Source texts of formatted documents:
<<<<

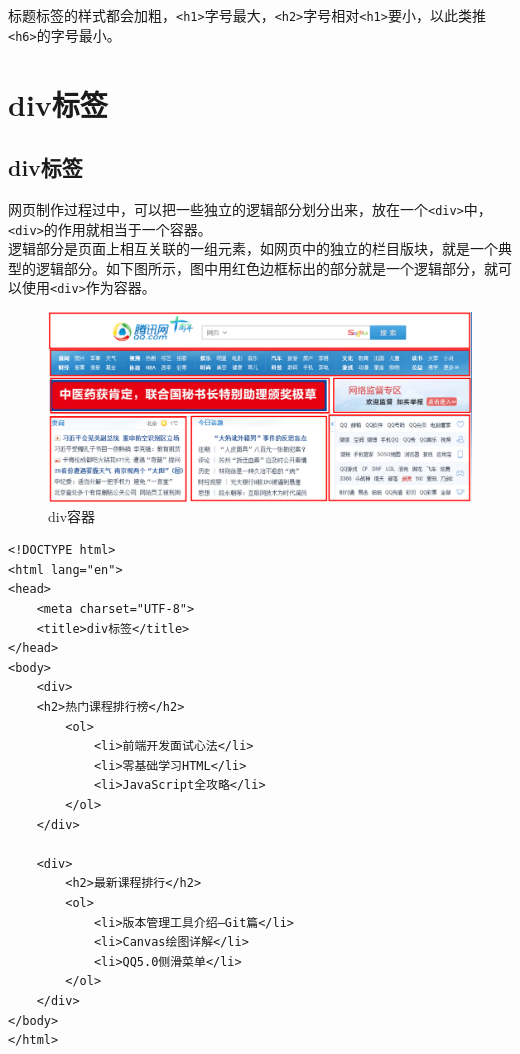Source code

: 标题标签的样式都会加粗，\lstinline|<h1>|字号最大，\lstinline|<h2>|字号相对\lstinline|<h1>|要小，以此类推\lstinline|<h6>|的字号最小。

\newpage

\section{div标签}

\subsection{div标签}

网页制作过程过中，可以把一些独立的逻辑部分划分出来，放在一个\lstinline|<div>|中，\lstinline|<div>|的作用就相当于一个容器。 \\

逻辑部分是页面上相互关联的一组元素，如网页中的独立的栏目版块，就是一个典型的逻辑部分。如下图所示，图中用红色边框标出的部分就是一个逻辑部分，就可以使用\lstinline|<div>|作为容器。 \\

\begin{figure}[H]
    \centering
    \includegraphics[scale=0.5]{img/C2/2-3/1.png}
    \caption{div容器}
\end{figure}

\begin{lstlisting}[style=htmlcssjs, title=div标签]
<!DOCTYPE html>
<html lang="en">
<head>
    <meta charset="UTF-8">
    <title>div标签</title>
</head>
<body>
    <div>
    <h2>热门课程排行榜</h2>
        <ol>
            <li>前端开发面试心法</li>
            <li>零基础学习HTML</li>
            <li>JavaScript全攻略</li>
        </ol>
    </div>

    <div>
        <h2>最新课程排行</h2>
        <ol>
            <li>版本管理工具介绍—Git篇</li>
            <li>Canvas绘图详解</li>
            <li>QQ5.0侧滑菜单</li>
        </ol>
    </div>
</body>
</html>
\end{lstlisting}

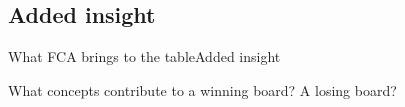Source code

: \subsection{Added insight}
\begin{frame}{What FCA brings to the table}{Added insight}

\Large{What concepts contribute to a winning board? A losing board?}

\end{frame}

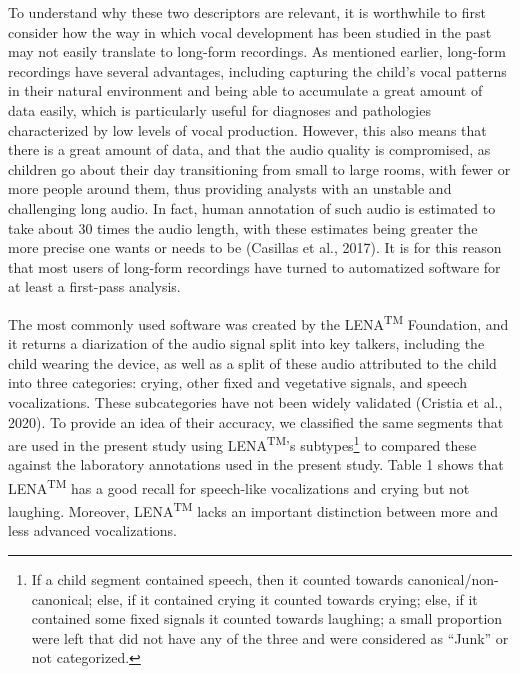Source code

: \documentclass[english,,man,floatsintext]{apa6}
\begin{document}
To understand why these two descriptors are relevant, it is worthwhile to first consider how the way in which vocal development has been studied in the past may not easily translate to long-form recordings. As mentioned earlier, long-form recordings have several advantages, including capturing the child's vocal patterns in their natural environment and being able to accumulate a great amount of data easily, which is particularly useful for diagnoses and pathologies characterized by low levels of vocal production. However, this also means that there is a great amount of data, and that the audio quality is compromised, as children go about their day transitioning from small to large rooms, with fewer or more people around them, thus providing analysts with an unstable and challenging long audio. In fact, human annotation of such audio is estimated to take about 30 times the audio length, with these estimates being greater the more precise one wants or needs to be (Casillas et al., 2017). It is for this reason that most users of long-form recordings have turned to automatized software for at least a first-pass analysis.

The most commonly used software was created by the LENA\textsuperscript{TM} Foundation, and it returns a diarization of the audio signal split into key talkers, including the child wearing the device, as well as a split of these audio attributed to the child into three categories: crying, other fixed and vegetative signals, and speech vocalizations. These subcategories have not been widely validated (Cristia et al., 2020). To provide an idea of their accuracy, we classified the same segments that are used in the present study using LENA\textsuperscript{TM}'s subtypes\footnote{If a child segment contained speech, then it counted towards canonical/non-canonical; else, if it contained crying it counted towards crying; else, if it contained some fixed signals it counted towards laughing; a small proportion were left that did not have any of the three and were considered as \enquote{Junk} or not categorized.} to compared these against the laboratory annotations used in the present study. Table 1 shows that LENA\textsuperscript{TM} has a good recall for speech-like vocalizations and crying but not laughing. Moreover, LENA\textsuperscript{TM} lacks an important distinction between more and less advanced vocalizations.
\end{document}
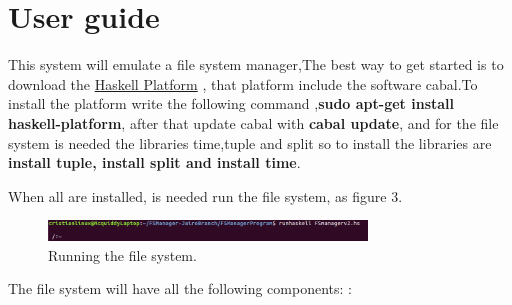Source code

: \documentclass{aes2e}
\begin{document}
\section{User guide}
This system will emulate a file system manager,The best way to get started is to download the \underline{Haskell Platform} \cite{DEK6}, that platform include the software cabal.To install the platform write the following command ,\textbf{sudo apt-get install haskell-platform}, after that update cabal with \textbf{cabal update}, and for the file system is needed the libraries time,tuple and split so to install the libraries are \textbf{install tuple, install split and install time}.\newline

When all are installed, is needed run the file system, as  figure 3.
\begin{figure}[ht]
\centering
\includegraphics[width=20pc]{run_haskell.png}
\caption{Running the file system.}
\end{figure}

The file system will have all the following components: : 
\begin{table}

\end{table}
\end{document}
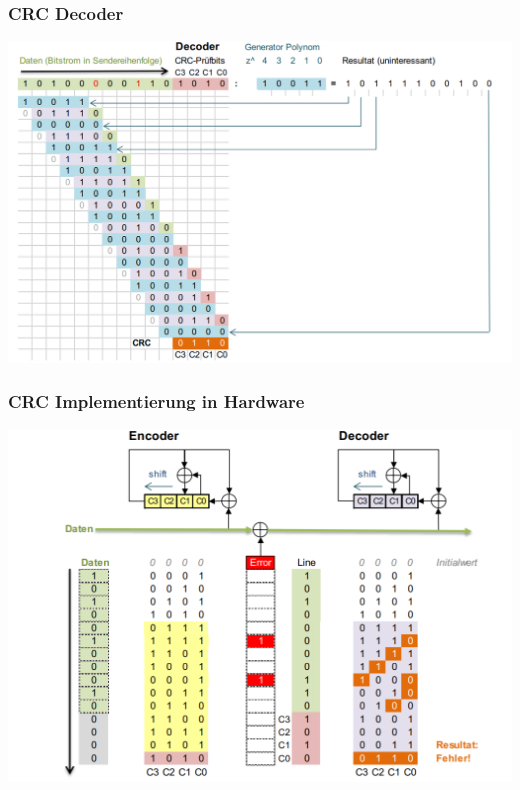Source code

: \subsubsection{CRC Decoder}%
\label{ssub:crc_decoder}

\begin{center}
    \includegraphics[width=1\linewidth]{images/crcdecp.png}
\end{center}

\subsubsection{CRC Implementierung in Hardware}%
\label{ssub:crc_implementierung_in_hardware}

\begin{center}
    \includegraphics[width=1\linewidth]{images/crchard.png}
\end{center}

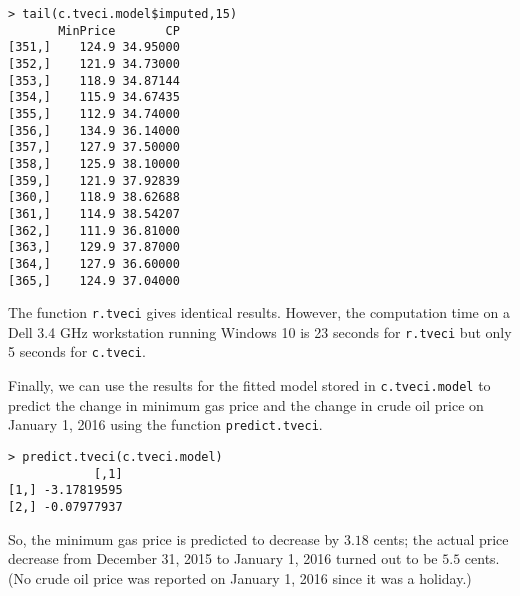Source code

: \documentclass[12pt]{article}
\begin{document}
\begin{verbatim}
> tail(c.tveci.model$imputed,15)
       MinPrice       CP
[351,]    124.9 34.95000
[352,]    121.9 34.73000
[353,]    118.9 34.87144
[354,]    115.9 34.67435
[355,]    112.9 34.74000
[356,]    134.9 36.14000
[357,]    127.9 37.50000
[358,]    125.9 38.10000
[359,]    121.9 37.92839
[360,]    118.9 38.62688
[361,]    114.9 38.54207
[362,]    111.9 36.81000
[363,]    129.9 37.87000
[364,]    127.9 36.60000
[365,]    124.9 37.04000
\end{verbatim}
The function {\tt r.tveci} gives identical results.  However, the computation time on a Dell 3.4 GHz workstation running Windows 10 is 23 seconds for {\tt r.tveci} but only 5 seconds for {\tt c.tveci}.

Finally, we can use the results for the fitted model stored in {\tt c.tveci.model} to predict the change in minimum gas price and the change in crude oil price on January 1, 2016 using the function {\tt predict.tveci}.
\begin{verbatim}
> predict.tveci(c.tveci.model)
            [,1]
[1,] -3.17819595
[2,] -0.07977937
\end{verbatim}
So, the minimum gas price is predicted to decrease by $3.18$ cents; the actual price decrease from December 31, 2015 to January 1, 2016 turned out to be $5.5$ cents.  (No crude oil price was reported on January 1, 2016 since it was a holiday.)
\end{document}
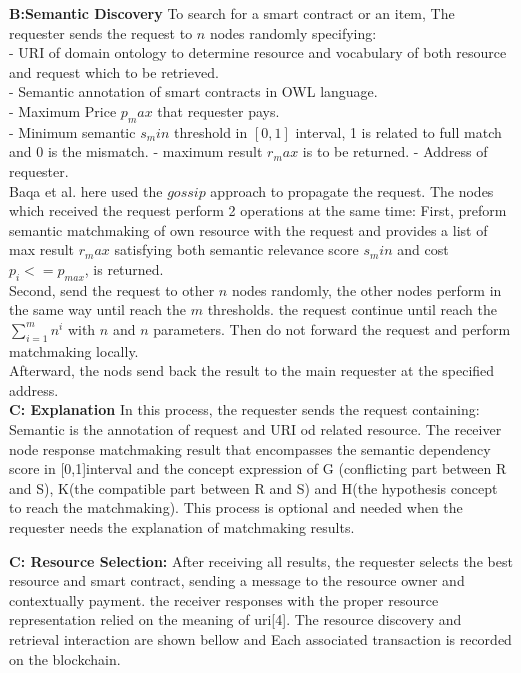 \textbf{B:Semantic Discovery }
To search for a smart contract or an item, The requester sends the request to $n$ nodes randomly specifying:\\
- URI of domain ontology to determine resource and vocabulary of both resource and request which to be retrieved.\\
- Semantic annotation of smart contracts in OWL language. \\
- Maximum Price $p_max$ that requester pays.\\
- Minimum semantic $s_min$ threshold in $[0,1]$ interval, 1 is related to full match and 0 is the mismatch. 
- maximum result $r_max$ is to be returned.
- Address of requester. \\ 
Baqa et al. here used the $gossip$ approach to propagate the request. The nodes which received the request perform 2 operations at the same time: First, preform semantic matchmaking of own resource with the request and provides a list of max result $r_max$ satisfying both semantic relevance score $s_min$ and cost $p_i <= p_{max}$, is returned.\\
Second, send the request to other $n$ nodes randomly, the other nodes perform in the same way until reach the $m$ thresholds. the request continue until reach the $\sum_{i=1}^{m} n^i$ with $n$ and $n$ parameters. Then do not forward the request and perform matchmaking locally.\\
Afterward, the nods send back the result to the main requester at the specified address\cite{Baqa}.\\

\textbf{C: Explanation} In this process, the requester sends the request containing: Semantic is the annotation of request and URI od related resource. The receiver node response matchmaking result that encompasses the semantic dependency score in [0,1]interval and the concept expression of G (conflicting part between R and S), K(the compatible part between R and S) and H(the hypothesis concept to reach the matchmaking). This process is optional and needed when the requester needs the explanation of matchmaking results.

\textbf{C: Resource Selection:} After receiving all results, the requester selects the best resource and smart contract, sending a message to the resource owner and contextually payment. the receiver responses with the proper resource representation relied on the meaning of uri[4].
The resource discovery and retrieval interaction are shown bellow and Each associated transaction is recorded on the blockchain\cite{Ruta}.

>>>>

Activity:
Your answer should be a single number: the count of lines in the entries that contain "randomly".

Output below:
2